Pada tahun 2026, Indonesia akan menyelenggarakan ajang olahraga yang dikenal sebagai Indonesian-American Games (IAG). Ajang ini diinisiasi oleh generasi muda diaspora Indonesia dan telah mendapatkan dukungan dari perwakilan diplomatik Indonesia di Amerika Serikat. Dukungan tersebut menunjukkan bahwa IAG 2026 memiliki potensi untuk menjadi ruang kebersamaan bagi masyarakat Indonesia yang tinggal di Negeri Paman Sam.
Rapat koordinasi yang digelar secara hybrid pada 4 Maret 2026 menjadi momen penting dalam mempertemukan para pemangku kepentingan diaspora Indonesia dengan inisiator serta penyelenggara IAG 2026. Dalam pertemuan tersebut, berbagai pihak saling berdiskusi mengenai rencana pelaksanaan dan strategi yang akan digunakan untuk memastikan kesuksesan ajang ini.
Duta Besar Republik Indonesia untuk Amerika Serikat, Dwisuryo Indroyono Soesilo, memberikan apresiasi terhadap inisiatif yang dilakukan oleh generasi muda diaspora Indonesia. Menurutnya, penyelenggaraan IAG 2026 merupakan langkah positif untuk mempererat hubungan antarkomunitas Indonesia di Amerika melalui olahraga. Selain itu, ajang ini juga dinilai dapat menjadi sarana untuk menemukan atlet-atlet muda berbakat yang berpotensi memperkuat tim Indonesia di masa depan.

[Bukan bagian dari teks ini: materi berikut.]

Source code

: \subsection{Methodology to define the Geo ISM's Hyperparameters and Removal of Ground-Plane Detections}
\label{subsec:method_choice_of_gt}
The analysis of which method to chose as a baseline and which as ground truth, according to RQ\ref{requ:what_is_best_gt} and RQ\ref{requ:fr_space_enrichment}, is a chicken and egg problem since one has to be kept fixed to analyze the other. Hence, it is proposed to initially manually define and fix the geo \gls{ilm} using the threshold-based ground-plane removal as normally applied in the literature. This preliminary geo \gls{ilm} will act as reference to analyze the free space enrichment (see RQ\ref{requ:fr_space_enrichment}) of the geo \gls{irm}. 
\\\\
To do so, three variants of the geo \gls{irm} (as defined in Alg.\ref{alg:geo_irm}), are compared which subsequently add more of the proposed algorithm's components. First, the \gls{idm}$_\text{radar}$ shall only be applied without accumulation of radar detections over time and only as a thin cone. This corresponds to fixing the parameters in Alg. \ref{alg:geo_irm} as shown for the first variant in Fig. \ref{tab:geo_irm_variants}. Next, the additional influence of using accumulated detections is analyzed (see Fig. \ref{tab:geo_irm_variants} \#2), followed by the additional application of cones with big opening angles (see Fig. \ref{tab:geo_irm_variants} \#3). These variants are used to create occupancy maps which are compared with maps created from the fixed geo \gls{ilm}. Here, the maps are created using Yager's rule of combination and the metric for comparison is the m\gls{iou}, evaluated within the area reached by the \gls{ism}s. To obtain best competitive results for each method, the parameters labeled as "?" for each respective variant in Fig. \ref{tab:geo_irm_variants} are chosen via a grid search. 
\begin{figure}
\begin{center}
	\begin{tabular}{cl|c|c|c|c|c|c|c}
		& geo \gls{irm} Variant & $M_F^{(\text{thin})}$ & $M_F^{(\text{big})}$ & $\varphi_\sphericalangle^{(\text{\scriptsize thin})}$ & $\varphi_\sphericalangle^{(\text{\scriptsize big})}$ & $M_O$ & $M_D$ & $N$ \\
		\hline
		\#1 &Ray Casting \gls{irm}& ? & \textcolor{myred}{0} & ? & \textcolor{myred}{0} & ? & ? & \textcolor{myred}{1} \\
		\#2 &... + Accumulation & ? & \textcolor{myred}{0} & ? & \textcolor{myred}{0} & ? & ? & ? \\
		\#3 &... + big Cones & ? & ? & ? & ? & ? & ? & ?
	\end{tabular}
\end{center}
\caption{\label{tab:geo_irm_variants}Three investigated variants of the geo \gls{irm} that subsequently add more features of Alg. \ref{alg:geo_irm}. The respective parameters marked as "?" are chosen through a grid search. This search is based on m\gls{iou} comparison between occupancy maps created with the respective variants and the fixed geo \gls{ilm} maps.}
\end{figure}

Dwisuryo juga menyoroti semangat para penggagas kegiatan, khususnya Davon Arjunaidi dan timnya, yang tetap optimistis mempersiapkan kegiatan meski waktu menuju pelaksanaan tinggal sekitar tiga bulan. Ia mengungkapkan bahwa ia melihat semangat yang sangat baik dari Davon dan merasa yakin bahwa inisiatif ini akan berhasil.

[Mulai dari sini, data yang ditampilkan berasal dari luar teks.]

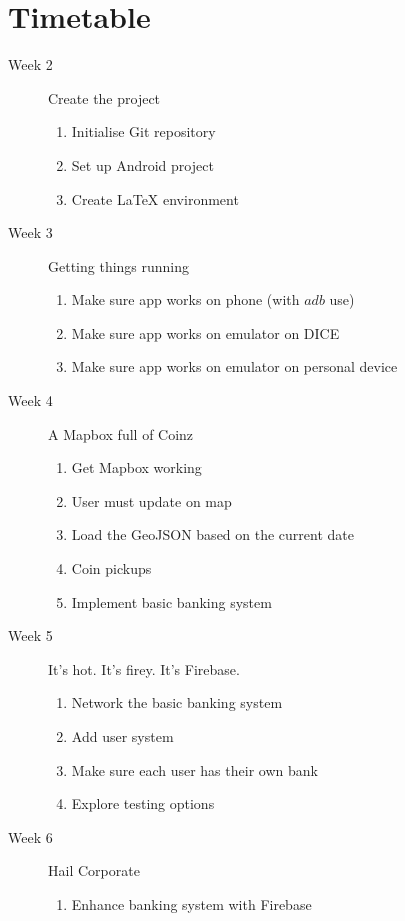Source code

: \documentclass[a4paper]{article}
\begin{document}
\section{Timetable}
\begin{description}
    \item[Week 2] Create the project
        \begin{enumerate}
            \item Initialise Git repository
            \item Set up Android project
            \item Create \LaTeX{} environment
        \end{enumerate}
    \item[Week 3] Getting things running
        \begin{enumerate}
            \item Make sure app works on phone (with $adb$ use)
            \item Make sure app works on emulator on DICE
            \item Make sure app works on emulator on personal device
        \end{enumerate}
    \item[Week 4] A Mapbox full of Coinz
        \begin{enumerate}
            \item Get Mapbox working
            \item User must update on map
            \item Load the GeoJSON based on the current date
            \item Coin pickups
            \item Implement basic banking system
        \end{enumerate}
    \item[Week 5] It's hot. It's firey. It's Firebase.
        \begin{enumerate}
            \item Network the basic banking system
            \item Add user system
            \item Make sure each user has their own bank
            \item Explore testing options
        \end{enumerate}
    \item[Week 6] Hail Corporate
        \begin{enumerate}
            \item Enhance banking system with Firebase

\end{enumerate}
\end{description}
\end{document}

Menurut rencana, IAG 2026 akan digelar di Chicago pada 19–21 Juni 2026. Ajang ini akan mempertandingkan lebih dari delapan cabang olahraga dan diperkirakan diikuti ratusan peserta dari 50 negara bagian di Amerika Serikat. Dengan jumlah peserta yang cukup besar, IAG 2026 diharapkan bisa menjadi ajang yang memperkaya pengalaman olahraga bagi seluruh peserta.

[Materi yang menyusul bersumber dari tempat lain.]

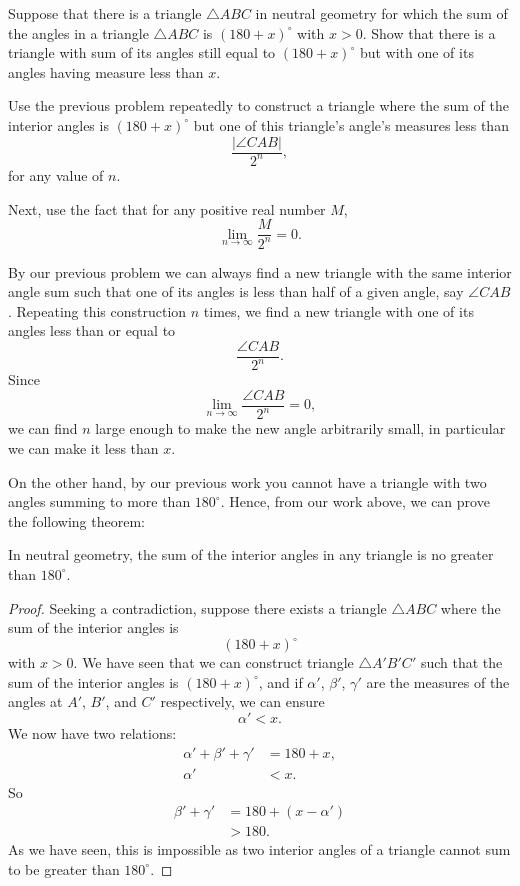 \documentclass[noauthor,nooutcomes,12pt,hints,newpage,handout]{ximera}
\begin{document}
\begin{problem}
\label{121} Suppose that there is a triangle $\triangle ABC$ in
neutral geometry for which the sum of the angles in a triangle $\triangle
ABC$ is $\left( 180+x\right)^\circ$ with $x>0$. Show that there is a
triangle with sum of its angles still equal to $\left(180+x\right)^\circ$
but with one of its angles having measure less than $x$. %


\begin{hint}
Use the previous problem repeatedly to construct a triangle where the sum of the
interior angles is $(180+x)^\circ$ but one of this triangle's angle's measures less than
\[
\frac{|\angle CAB|}{2^n},
\]
for any value of $n$.
\end{hint}
\begin{hint}
Next, use the fact that for any positive real number $M$,
\[
\lim_{n\to \infty}\frac{M}{2^n} = 0.
\]
\end{hint}
\begin{freeResponse}
By our previous problem we can always find a new triangle with the
same interior angle sum such that one of its angles is less than half
of a given angle, say $\angle CAB$. Repeating this construction $n$
times, we find a new triangle with one of its angles less than or
equal to
\[
\frac{\angle CAB}{2^n}.
\]
Since 
\[
\lim_{n\to \infty}\frac{\angle CAB}{2^n} = 0,
\]
we can find $n$ large enough to make the new angle arbitrarily small, in
particular we can make it less than $x$.
\end{freeResponse}

\end{problem}


On the other hand, by our previous work
you cannot have a triangle with two angles summing to more than
$180^\circ$. Hence, from our work above, we can prove the following
theorem:

\begin{theorem}
In neutral geometry, the sum of the interior angles in any triangle is no greater
than $180^\circ$.
\end{theorem}

\begin{proof}
Seeking a contradiction, suppose there exists a triangle $\triangle
ABC$ where the sum of the interior angles is 
\[
\left(180+x\right)^\circ
\]
with $x>0$. We have seen that we can construct triangle $\triangle
A'B'C'$ such that the sum of the interior angles is $(180+x)^\circ$,
and if $\alpha'$, $\beta'$, $\gamma'$ are the measures of the angles
at $A'$, $B'$, and $C'$ respectively, we can ensure 
\[
\alpha' < x.
\]
We now have two relations:
\begin{align*}
\alpha' + \beta' + \gamma' &= 180 + x,\\
\alpha' &< x.
\end{align*}
So%
\begin{align*}
\beta'+\gamma'&=180+\left(x-\alpha'\right)\\
&>180.
\end{align*}
As we have seen, this is impossible as two interior angles of a
triangle cannot sum to be greater than $180^\circ$.
\end{proof}
\end{document}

Selain dukungan dari Duta Besar, Konsulat Jenderal Republik Indonesia di Chicago juga menyampaikan dukungan serupa melalui Trisari Dyah Paramita. Ia menegaskan bahwa pihaknya menyambut baik gerakan yang diinisiasi anak muda diaspora Indonesia, terutama yang bertujuan memperkuat jaringan komunitas serta identitas kebangsaan. Trisari menambahkan bahwa KJRI Chicago siap memfasilitasi komunikasi lebih lanjut dengan komunitas diaspora Indonesia di Amerika Serikat agar konsep kegiatan tersebut dapat tersosialisasi secara lebih luas.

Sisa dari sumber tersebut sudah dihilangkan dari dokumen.